It is clear that something is wrong with the Korea-U.S. alliance, but it is not at all clear just exactly what that something is.
This is not the first time that there have been alliance problems; tension and mutual distrust hit a peak when U.S. President Jimmy Carter announced the withdrawal of U.S. troops from Korea without any prior consultation with the Korean government.
More fundamentally, the inevitable gap between the authoritarian governments of Korea in the past and the liberal democracy of the United States always cast a shadow on relations between the two countries.
Compared to the authoritarian regime in the past, it should be far easier to maintain U.S.-Korea relations these days. No longer is there any reason for Koreans and Americans to argue about their fundamental identities.
If the task in the 1970s and 1980s was to protect the alliance from being tarnished by Seoul’s authoritarian image, the task since the 1990s has changed to protecting it from too much democracy.
What does “too much democracy” mean? When the government listens uncritically to the unfiltered demands of many interest groups and tries to respond, that is too much democracy. I worry because our society’s concept of group interests has turned simplistic and unilateral.
So-called “anti-American” sentiment also seems a part of this undesirable social phenomenon. It is natural that the public should make demands concerning U.S.-Korea relations. The problem is how political leaders respond to such demands.
There is no society in the world without some element of anti-Americanism. This is the price the United States must pay for being the single military superpower in the world that takes the lead on many issues, including the proliferation of weapons of mass destruction and the international trade system.
Such formidable power is bound to be accompanied by critics. The problem is whether there is a political leader in Korea who can appeal to reason ― someone who can persuade the public to regain its composure when it gets excited and makes demands that may not be in our best interests over time.
The Korea-U.S. alliance is not the only alliance in trouble these days. France and Germany, two traditional allies of the United States, are criticizing U.S. policies on Iraq. Several reasons could be inferred to explain the anti-American trend in Europe, but the fundamental reason lies in the fact that the Cold War is over.
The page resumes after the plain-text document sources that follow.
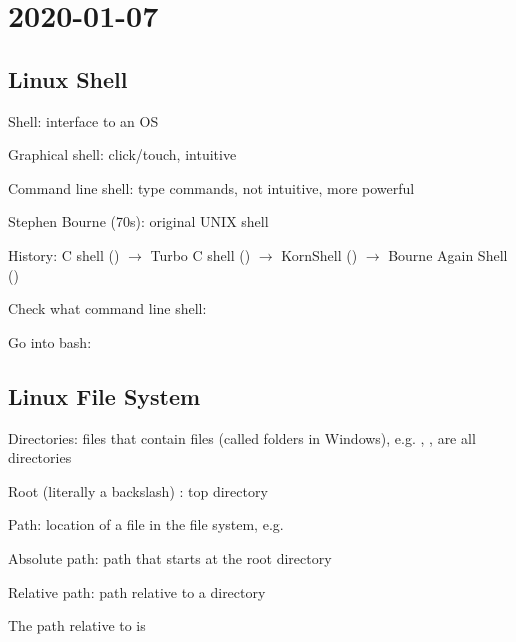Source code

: \section{2020-01-07}

\subsection{Linux Shell}

Shell: interface to an OS

Graphical shell: click/touch, intuitive

Command line shell: type commands, not intuitive, more powerful

Stephen Bourne (70s): original UNIX shell

History: C shell () $ \rightarrow $ Turbo C shell () $ \rightarrow $ 
KornShell () $ \rightarrow $ Bourne Again Shell ()

Check what command line shell: 

Go into bash: 

\subsection{Linux File System}
Directories: files that contain files (called folders in Windows), e.g.
, ,  are all directories

Root (literally a backslash) \code{/}: top directory

Path: location of a file in the file system, e.g. 

Absolute path: path that starts at the root directory

Relative path: path relative to a directory

The path 
relative to  is 

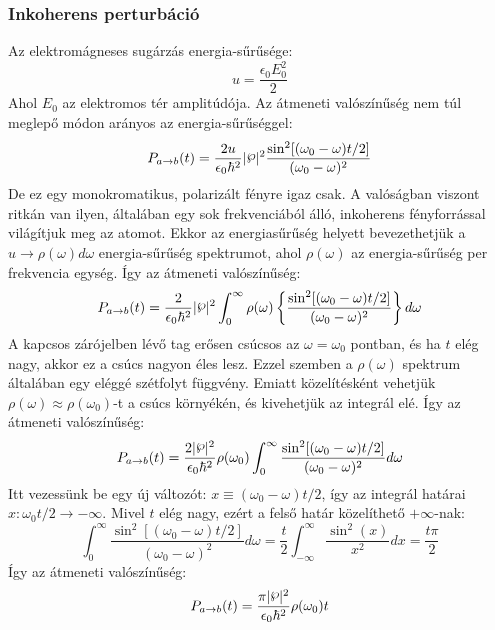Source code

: \documentclass[../main.tex]{subfiles}
\begin{document}
\subsubsection{Inkoherens perturbáció}
Az elektromágneses sugárzás energia-sűrűsége:
\begin{equation}
    u = \frac{\epsilon_0 E_0^2}{2}
\end{equation}
Ahol $E_0$ az elektromos tér amplitúdója. Az átmeneti valószínűség nem túl meglepő módon arányos az energia-sűrűséggel:
\begin{equation}
    P_{a \to b} (t) = \frac{2u}{\epsilon_0 \hbar^2} |\pw|^2 \frac{\sin^2 [(\omega_0 - \omega)t/2]}{(\omega_0 - \omega)^2}
\end{equation}
De ez egy monokromatikus, polarizált fényre igaz csak. A valóságban viszont ritkán van ilyen, általában egy sok frekvenciából álló, inkoherens fényforrással világítjuk meg az atomot.
Ekkor az energiasűrűség helyett bevezethetjük a $u \to \rho(\omega) d\omega$ energia-sűrűség spektrumot, ahol $\rho(\omega)$ az energia-sűrűség per frekvencia egység. Így az átmeneti valószínűség:
\begin{equation}
    P_{a \to b} (t) = \frac{2}{\epsilon_0 \hbar^2} |\pw|^2 \int_{0}^{\infty} \rho(\omega) \left\{\frac{\sin^2 [(\omega_0 - \omega)t/2]}{(\omega_0 - \omega)^2}\right\} d\omega
\end{equation}
A kapcsos zárójelben lévő tag erősen csúcsos az $\omega = \omega_0$ pontban, és ha $t$ elég nagy, akkor ez a csúcs nagyon éles lesz. Ezzel szemben a $\rho(\omega)$ spektrum általában egy eléggé szétfolyt függvény.
Emiatt közelítésként vehetjük $\rho(\omega) \approx \rho(\omega_0)$-t a csúcs környékén, és kivehetjük az integrál elé. Így az átmeneti valószínűség:
\begin{equation}
    P_{a \to b} (t) = \frac{2 |\pw|^2}{\epsilon_0 \hbar^2} \rho(\omega_0) \int_{0}^{\infty} \frac{\sin^2 [(\omega_0 - \omega)t/2]}{(\omega_0 - \omega)^2} d\omega
\end{equation}
Itt vezessünk be egy új változót: $x \equiv (\omega_0 - \omega)t/2$, így az integrál határai $x: \omega_0 t/2 \to -\infty$. Mivel $t$ elég nagy, ezért a felső határ közelíthető $+\infty$-nak:
\begin{equation}
    \int_{0}^{\infty} \frac{\sin^2 [(\omega_0 - \omega)t/2]}{(\omega_0 - \omega)^2} d\omega = \frac{t}{2} \int_{-\infty}^{\infty} \frac{\sin^2 (x)}{x^2} dx = \frac{t \pi}{2}
\end{equation}
Így az átmeneti valószínűség:
\begin{equation}
    P_{a \to b} (t) = \frac{\pi |\pw|^2}{\epsilon_0 \hbar^2} \rho(\omega_0) t
\end{equation}
\end{document}
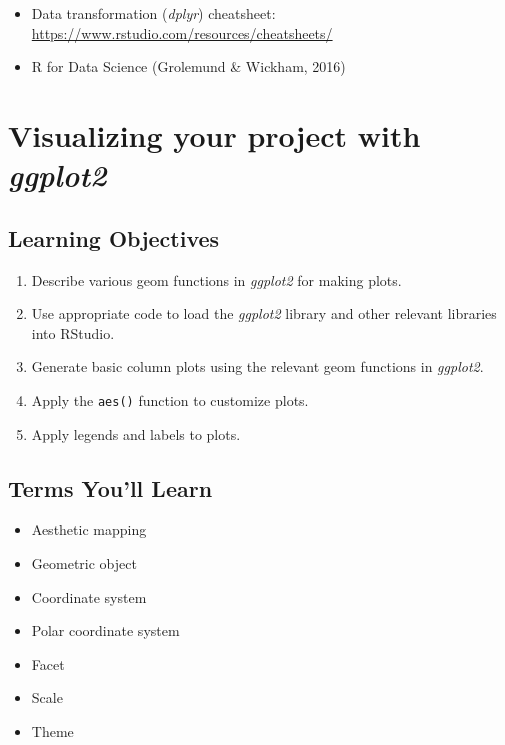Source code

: \documentclass[
  krantz2]{krantz}
\providecommand{\tightlist}{%
  \setlength{\itemsep}{0pt}\setlength{\parskip}{0pt}}
\begin{document}
\begin{itemize}
\tightlist
\item
  Data transformation (\emph{dplyr}) cheatsheet: \url{https://www.rstudio.com/resources/cheatsheets/}
\item
  R for Data Science (Grolemund \& Wickham, 2016)
\end{itemize}

\hypertarget{ggplot2}{%
\chapter{\texorpdfstring{Visualizing your project with \emph{ggplot2}}{Visualizing your project with ggplot2}}\label{ggplot2}}

\hypertarget{ggplot-los}{%
\section{Learning Objectives}\label{ggplot-los}}

\begin{enumerate}
\def\labelenumi{\arabic{enumi}.}
\tightlist
\item
  Describe various geom functions in \emph{ggplot2} for making plots.
\item
  Use appropriate code to load the \emph{ggplot2} library and other relevant libraries into RStudio.
\item
  Generate basic column plots using the relevant geom functions in \emph{ggplot2}.
\item
  Apply the \texttt{aes()} function to customize plots.
\item
  Apply legends and labels to plots.
\end{enumerate}

\hypertarget{ggplot-terms}{%
\section{Terms You'll Learn}\label{ggplot-terms}}

\begin{itemize}
\tightlist
\item
  Aesthetic mapping
\item
  Geometric object
\item
  Coordinate system
\item
  Polar coordinate system
\item
  Facet
\item
  Scale
\item
  Theme
\end{itemize}
\end{document}
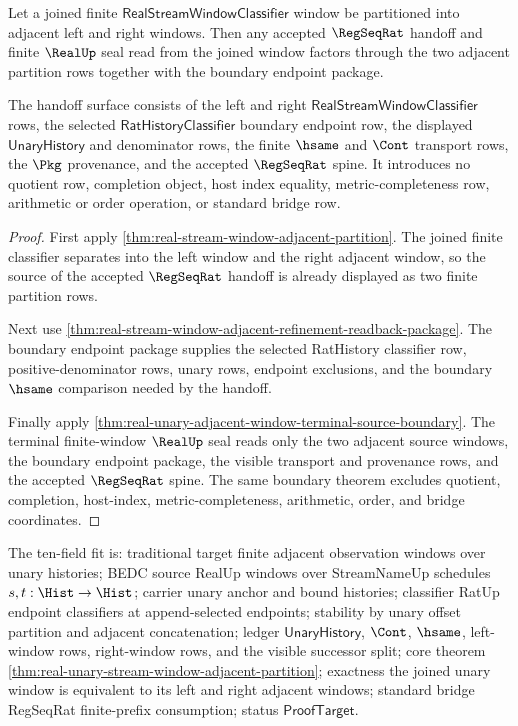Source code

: \begin{theorem}
\label{thm:real-stream-window-regseqrat-partition-handoff}
Let a joined finite $\mathsf{RealStreamWindowClassifier}$ window be partitioned
into adjacent left and right windows. Then any accepted $\RegSeqRat$ handoff
and finite $\RealUp$ seal read from the joined window factors through the two
adjacent partition rows together with the boundary endpoint package.

The handoff surface consists of the left and right
$\mathsf{RealStreamWindowClassifier}$ rows, the selected
$\mathsf{RatHistoryClassifier}$ boundary endpoint row, the displayed
$\mathsf{UnaryHistory}$ and denominator rows, the finite $\hsame$ and $\Cont$
transport rows, the $\Pkg$ provenance, and the accepted $\RegSeqRat$ spine. It
introduces no quotient row, completion object, host index equality,
metric-completeness row, arithmetic or order operation, or standard bridge row.
\end{theorem}
\begin{proof}
First apply \autoref{thm:real-stream-window-adjacent-partition}. The joined
finite classifier separates into the left window and the right adjacent window,
so the source of the accepted $\RegSeqRat$ handoff is already displayed as two
finite partition rows.

Next use
\autoref{thm:real-stream-window-adjacent-refinement-readback-package}. The
boundary endpoint package supplies the selected RatHistory classifier row,
positive-denominator rows, unary rows, endpoint exclusions, and the boundary
$\hsame$ comparison needed by the handoff.

Finally apply
\autoref{thm:real-unary-adjacent-window-terminal-source-boundary}. The terminal
finite-window $\RealUp$ seal reads only the two adjacent source windows, the
boundary endpoint package, the visible transport and provenance rows, and the
accepted $\RegSeqRat$ spine. The same boundary theorem excludes quotient,
completion, host-index, metric-completeness, arithmetic, order, and bridge
coordinates.
\end{proof}

The ten-field fit is: traditional target finite adjacent observation windows
over unary histories; BEDC source RealUp windows over StreamNameUp schedules
$s,t:\Hist\to\Hist$; carrier unary anchor and bound histories; classifier
RatUp endpoint classifiers at append-selected endpoints; stability by unary
offset partition and adjacent concatenation; ledger $\mathsf{UnaryHistory}$,
$\Cont$, $\hsame$, left-window rows, right-window rows, and the visible
successor split; core theorem
\autoref{thm:real-unary-stream-window-adjacent-partition}; exactness the
joined unary window is equivalent to its left and right adjacent windows;
standard bridge RegSeqRat finite-prefix consumption; status
$\mathsf{ProofTarget}$.

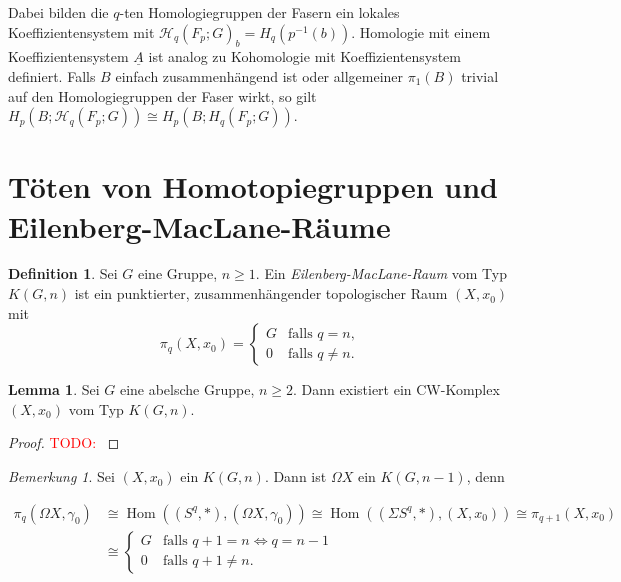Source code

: \documentclass[11pt, a4paper, german]{article}
\theoremstyle{definition}
\newtheorem{lem}{Lemma}
\newtheorem{defn}{Definition}
\theoremstyle{remark}
\newtheorem*{bem}{Bemerkung}
\newcommand{\TODO}[1]{\textcolor{red}{TODO: #1}} %
\DeclareMathOperator{\Hom}{Hom} %
\newcommand{\LH}{\mathcal{H}} %
\begin{document}

Dabei bilden die $q$-ten Homologiegruppen der Fasern ein lokales Koeffizientensystem mit $\LH_q(F_p; G)_b = H_q(p^{-1}(b))$.
Homologie mit einem Koeffizientensystem $\underline{A}$ ist analog zu Kohomologie mit Koeffizientensystem definiert.
Falls $B$ einfach zusammenhängend ist oder allgemeiner $\pi_1(B)$ trivial auf den Homologiegruppen der Faser wirkt, so gilt $H_p(B; \LH_q(F_p; G)) \cong H_p(B; H_q(F_p; G))$.

\section{Töten von Homotopiegruppen und Eilenberg-MacLane-Räume}

\begin{defn}
  Sei $G$ eine Gruppe, $n \geq 1$.
  Ein \emph{Eilenberg-MacLane-Raum} vom Typ $K(G, n)$ ist ein punktierter, zusammenhängender topologischer Raum $(X, x_0)$ mit
  \[
    \pi_q(X, x_0) = \begin{cases}
      G & \text{falls $q = n$,} \\
      0 & \text{falls $q \neq n$.}
    \end{cases}
  \]
\end{defn}

\begin{lem}
  Sei $G$ eine abelsche Gruppe, $n \geq 2$.
  Dann existiert ein CW-Komplex $(X, x_0)$ vom Typ $K(G, n)$.
\end{lem}

\begin{proof}
  \TODO{}
\end{proof}


\begin{bem}
  Sei $(X, x_0)$ ein $K(G, n)$. Dann ist $\Omega X$ ein $K(G, n-1)$, denn

  \begin{align*}
    \pi_q(\Omega X, \gamma_0) & \cong \Hom((S^q, *), (\Omega X, \gamma_0))
    \cong \Hom((\Sigma S^q, *), (X, x_0))
    \cong \pi_{q+1}(X, x_0) \\
    & \cong \begin{cases}
      G & \text{falls $q+1 = n \iff q = n-1$} \\
      0 & \text{falls $q+1 \neq n$.}
    \end{cases}
  \end{align*}
\end{bem}
\end{document}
An alliance is based on the recognition of a common threat. During the Cold War era, European countries and the United States needed each other to cope with the threat of the eastern bloc, the Soviet Union and the Warsaw Pact members. Resentment of Americans surely must have welled up in the hearts of Europeans when the United States stalled their ambitions to seize the Suez Canal in 1956. But the Europeans refrained from anti-American gestures at the time because they needed the United States.
The Korea-U.S. alliance is also a product of the Cold War. The common awareness of North Korea’s military threat was what held the two countries together, so the end of the Cold War posed a very difficult question for the Korea-U.S. alliance: How are we to perceive North Korea’s existence?
If the United States sees North Korea as a military threat and South Korea sees it solely as an object of cooperation and reconciliation, the Korea-U.S. alliance is bound to run into rough waters.
It would be a serious folly to think that the Cold War is over in the Korean Peninsula; the Korean Peninsula is not Eastern Europe.
Here we must ponder on a most basic problem. What is North Korea to us? Ignoring the complexity of the existence of North Korea and simplifying it to fit a simple manner of thinking could bring unexpected serious consequences for us and for our links to the United States.
The Korea-U.S. alliance essentially depends on our perception of North Korea.
Let’s not give way to the temptation to think that the Cold War is over in our part of the world and that the reconciliation of the North and South is a simple affair.

* The writer, a former ambassador to the United States, is president of the Institute of Social Sciences.